Sounds strange that you're having such a problem with the tone/EQ, especially with as you say, a "fancy" bass. Not sure how much help I can be other than what I've said and throwing more free plugs at you, like:
A small suggestion I think Mike Senior put out once about bass is to add some distortion that will bring some of the energy into the higher frequencies and give you more to work with..
--------------------------- Thanks, Benjamin Hirsch Track Junky Extraordinaire
Although I'm not a fan of multiband-compression, I'd try some here. Like Nova-67P (my goto for bassguitar) Maybe a doubled track with HP/LP and distortion?

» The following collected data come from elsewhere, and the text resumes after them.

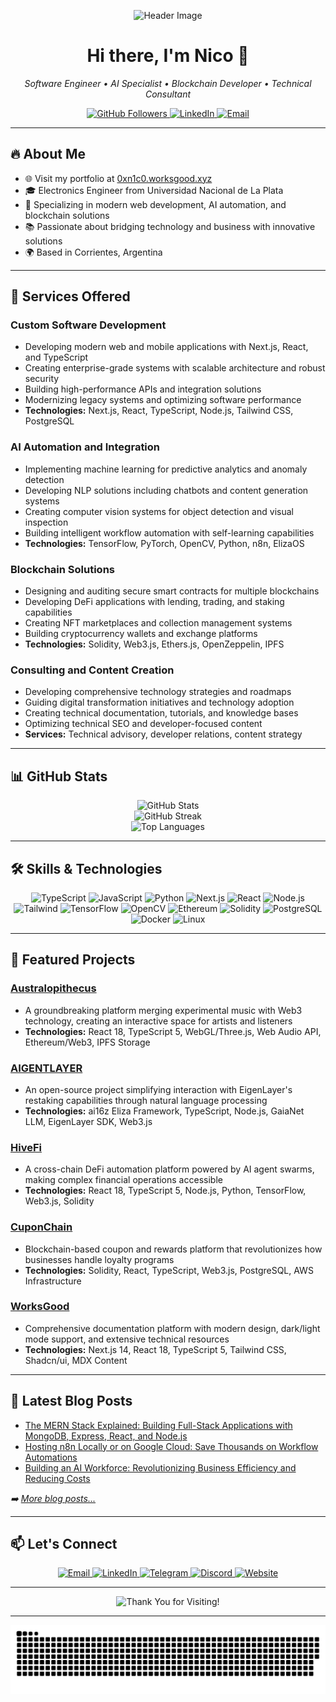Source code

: <!-- Header Image -->
<p align="center">
  <img src="https://capsule-render.vercel.app/api?type=rect&color=gradient&height=200&section=header&text=Engineering%20Innovative%20Solutions%20for%20a%20Digital%20World&fontSize=30&fontAlignY=50&fontColor=ffffff" alt="Header Image">
</p>

<h1 align="center">Hi there, I'm Nico 👋</h1>

<p align="center">
  <em>Software Engineer • AI Specialist • Blockchain Developer • Technical Consultant</em>
</p>

<p align="center">
  <a href="https://github.com/nicoware-dev">
    <img src="https://img.shields.io/github/followers/nicoware-dev?label=Follow&style=social" alt="GitHub Followers">
  </a>
  <a href="https://www.linkedin.com/in/nicolasdominici/">
    <img src="https://img.shields.io/badge/-Nicolas%20Dominici-blue?style=social&logo=Linkedin&logoColor=blue" alt="LinkedIn">
  </a>
  <a href="mailto:nicolasdominici@outlook.com">
    <img src="https://img.shields.io/badge/Email-D14836?style=social&logo=Gmail&logoColor=red" alt="Email">
  </a>
</p>

---

## 🔥 About Me

- 🌐 Visit my portfolio at [0xn1c0.worksgood.xyz](https://0xn1c0.worksgood.xyz/)
- 🎓 Electronics Engineer from Universidad Nacional de La Plata
- 💼 Specializing in modern web development, AI automation, and blockchain solutions
- 📚 Passionate about bridging technology and business with innovative solutions
- 🌍 Based in Corrientes, Argentina

---

## 🚀 Services Offered

### **Custom Software Development**

- Developing modern web and mobile applications with Next.js, React, and TypeScript
- Creating enterprise-grade systems with scalable architecture and robust security
- Building high-performance APIs and integration solutions
- Modernizing legacy systems and optimizing software performance
- **Technologies:** Next.js, React, TypeScript, Node.js, Tailwind CSS, PostgreSQL

### **AI Automation and Integration**

- Implementing machine learning for predictive analytics and anomaly detection
- Developing NLP solutions including chatbots and content generation systems
- Creating computer vision systems for object detection and visual inspection
- Building intelligent workflow automation with self-learning capabilities
- **Technologies:** TensorFlow, PyTorch, OpenCV, Python, n8n, ElizaOS

### **Blockchain Solutions**

- Designing and auditing secure smart contracts for multiple blockchains
- Developing DeFi applications with lending, trading, and staking capabilities
- Creating NFT marketplaces and collection management systems
- Building cryptocurrency wallets and exchange platforms
- **Technologies:** Solidity, Web3.js, Ethers.js, OpenZeppelin, IPFS

### **Consulting and Content Creation**

- Developing comprehensive technology strategies and roadmaps
- Guiding digital transformation initiatives and technology adoption
- Creating technical documentation, tutorials, and knowledge bases
- Optimizing technical SEO and developer-focused content
- **Services:** Technical advisory, developer relations, content strategy

---

## 📊 GitHub Stats

<p align="center">
  <img src="https://github-readme-stats.vercel.app/api?username=nicoware-dev&show_icons=true&theme=tokyonight" alt="GitHub Stats">
  <br>
  <img src="https://github-readme-streak-stats.herokuapp.com/?user=nicoware-dev&theme=tokyonight&token=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" alt="GitHub Streak">
  <br>
  <img src="https://github-readme-stats.vercel.app/api/top-langs/?username=nicoware-dev&layout=compact&theme=tokyonight" alt="Top Languages">
</p>

---

## 🛠️ Skills & Technologies

<p align="center">
  <!-- Programming Languages -->
  <img src="https://img.shields.io/badge/TypeScript-007ACC?style=for-the-badge&logo=typescript&logoColor=white" alt="TypeScript">
  <img src="https://img.shields.io/badge/JavaScript-F7DF1E?style=for-the-badge&logo=javascript&logoColor=black" alt="JavaScript">
  <img src="https://img.shields.io/badge/Python-3776AB?style=for-the-badge&logo=python&logoColor=white" alt="Python">
  <!-- Frameworks and Libraries -->
  <img src="https://img.shields.io/badge/Next.js-000000?style=for-the-badge&logo=nextdotjs&logoColor=white" alt="Next.js">
  <img src="https://img.shields.io/badge/React-20232A?style=for-the-badge&logo=react&logoColor=61DAFB" alt="React">
  <img src="https://img.shields.io/badge/Node.js-339933?style=for-the-badge&logo=nodedotjs&logoColor=white" alt="Node.js">
  <img src="https://img.shields.io/badge/Tailwind_CSS-38B2AC?style=for-the-badge&logo=tailwind-css&logoColor=white" alt="Tailwind">
  <!-- AI and Machine Learning -->
  <img src="https://img.shields.io/badge/TensorFlow-FF6F00?style=for-the-badge&logo=tensorflow&logoColor=white" alt="TensorFlow">
  <img src="https://img.shields.io/badge/OpenCV-5C3EE8?style=for-the-badge&logo=opencv&logoColor=white" alt="OpenCV">
  <!-- Blockchain -->
  <img src="https://img.shields.io/badge/Ethereum-3C3C3D?style=for-the-badge&logo=ethereum&logoColor=white" alt="Ethereum">
  <img src="https://img.shields.io/badge/Solidity-363636?style=for-the-badge&logo=solidity&logoColor=white" alt="Solidity">
  <!-- Databases -->
  <img src="https://img.shields.io/badge/PostgreSQL-316192?style=for-the-badge&logo=postgresql&logoColor=white" alt="PostgreSQL">
  <!-- Others -->
  <img src="https://img.shields.io/badge/Docker-2496ED?style=for-the-badge&logo=docker&logoColor=white" alt="Docker">
  <img src="https://img.shields.io/badge/Linux-FCC624?style=for-the-badge&logo=linux&logoColor=black" alt="Linux">
</p>

---

## 🌟 Featured Projects

### [Australopithecus](https://australopithecus.worksgood.xyz/)
- A groundbreaking platform merging experimental music with Web3 technology, creating an interactive space for artists and listeners
- **Technologies:** React 18, TypeScript 5, WebGL/Three.js, Web Audio API, Ethereum/Web3, IPFS Storage

### [AIGENTLAYER](https://aigentlayer.xyz/)
- An open-source project simplifying interaction with EigenLayer's restaking capabilities through natural language processing
- **Technologies:** ai16z Eliza Framework, TypeScript, Node.js, GaiaNet LLM, EigenLayer SDK, Web3.js

### [HiveFi](https://hivefi-one.vercel.app/)
- A cross-chain DeFi automation platform powered by AI agent swarms, making complex financial operations accessible
- **Technologies:** React 18, TypeScript 5, Node.js, Python, TensorFlow, Web3.js, Solidity

### [CuponChain](https://cuponchain.worksgood.xyz/)
- Blockchain-based coupon and rewards platform that revolutionizes how businesses handle loyalty programs
- **Technologies:** Solidity, React, TypeScript, Web3.js, PostgreSQL, AWS Infrastructure

### [WorksGood](https://www.worksgood.xyz/)
- Comprehensive documentation platform with modern design, dark/light mode support, and extensive technical resources
- **Technologies:** Next.js 14, React 18, TypeScript 5, Tailwind CSS, Shadcn/ui, MDX Content

---

## 📝 Latest Blog Posts

<!-- BLOG-POST-LIST:START -->
- [The MERN Stack Explained: Building Full-Stack Applications with MongoDB, Express, React, and Node.js](https://0xn1c0.worksgood.xyz/blog/mern-stack-explained/)
- [Hosting n8n Locally or on Google Cloud: Save Thousands on Workflow Automations](https://0xn1c0.worksgood.xyz/blog/n8n-hosting-guide/)
- [Building an AI Workforce: Revolutionizing Business Efficiency and Reducing Costs](https://0xn1c0.worksgood.xyz/blog/ai-workforce-revolution/)
<!-- BLOG-POST-LIST:END -->

*➡️ [More blog posts...](https://0xn1c0.worksgood.xyz/blog)*

---

## 📫 Let's Connect

<p align="center">
  <a href="mailto:nicolasdominici@outlook.com">
    <img src="https://img.shields.io/badge/Email-D14836?style=for-the-badge&logo=Gmail&logoColor=white" alt="Email">
  </a>
  <a href="https://www.linkedin.com/in/nicolasdominici/">
    <img src="https://img.shields.io/badge/LinkedIn-0A66C2?style=for-the-badge&logo=LinkedIn&logoColor=white" alt="LinkedIn">
  </a>
  <a href="https://t.me/n1c0_dev">
    <img src="https://img.shields.io/badge/Telegram-2CA5E0?style=for-the-badge&logo=telegram&logoColor=white" alt="Telegram">
  </a>
  <a href="https://discordapp.com/users/0xn1c0">
    <img src="https://img.shields.io/badge/Discord-7289DA?style=for-the-badge&logo=discord&logoColor=white" alt="Discord">
  </a>
  <a href="https://0xn1c0.worksgood.xyz/">
    <img src="https://img.shields.io/badge/Website-4285F4?style=for-the-badge&logo=google-chrome&logoColor=white" alt="Website">
  </a>
</p>

---

<!-- Footer Banner -->
<p align="center">
  <img src="https://capsule-render.vercel.app/api?type=waving&color=auto&height=100&section=footer&text=Thank+You+for+Visiting!&fontSize=20&fontColor=ffffff" alt="Thank You for Visiting!">
</p>

---

<!-- Animated Snake -->

![GitHub Contribution Snake](./github-contribution-grid-snake.svg)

--------------------------- scott Freedman 94 325is tons of miles in Grun frosch (froggy green) :krakrani:
Thanks, tgraph and ginormous - that's of course what I tried first, since it can sound cool even with "normal" basses. But there is not much (read: nothing) usable going on in the "upper" range. So I can either distort the 50 - 150 area, the wavelength of which is so huge, it sounds like a synth. Split band compressing is just boosting the mud. I mean, I want 3k in a bass, maybe even 5k, but there is nada, nichts, nothing. No air, no strings, nothing that defines the instrument. Pickup noise, yes. 400 - 600 is "wood", which is okay per se, but as long as it's not accompanied by a balanced string or fundamental tone, it's pretty clueless. I just botch a usable context sound and focus on the rest :)
If you're missing high frequencies why not add it? Use ReaTune to record a MIDI track and then let that drive some bass VST (or even a synth), maybe raised one octave. Then mix in with the original. You don't even have to say anything to your client :)
Have you asked the player what HE was looking to get in the way of tone? You may well be fighting each other here. Not everyone wants or even likes a brighter more articulate bass sound. Also, what does the actual client think? I have one active bass set up with oldish rotosound roundwounds and one fender precision USA 62 reissue set up with ground rounds, which are pretty much the equivalent of those tape wounds sound-wise. I wind up using the precision a lot more than the active bass, simply because the sound IS really fat and thuddy. If you are trying to get the recording to sound like a modern, clean, articulate bass from a semi-acoustic with tape wounds, you WILL struggle. HAHA! I totally missed the part where you said his technique was somewhat lacking on that first track & the rest was OK. Not much you can do about that really, is there? But like I said before, what does the client think?
if it's a fancy bass, it could have active circuitry. was the DI active or passive? I'd use a passive DI. Once you record a cruddy sound, it's too late really.
I've used the Clarisonix enhancer on basses with no definition with pretty good results. Leave off the sub enhancer and crank the Clarity knob and adjust mix with the Reaper mix knob. Basically I'd take any soundly maligned Exciter or Enhancer plugins that was two steps forward and four back on anything else it was tried on and give it a shot.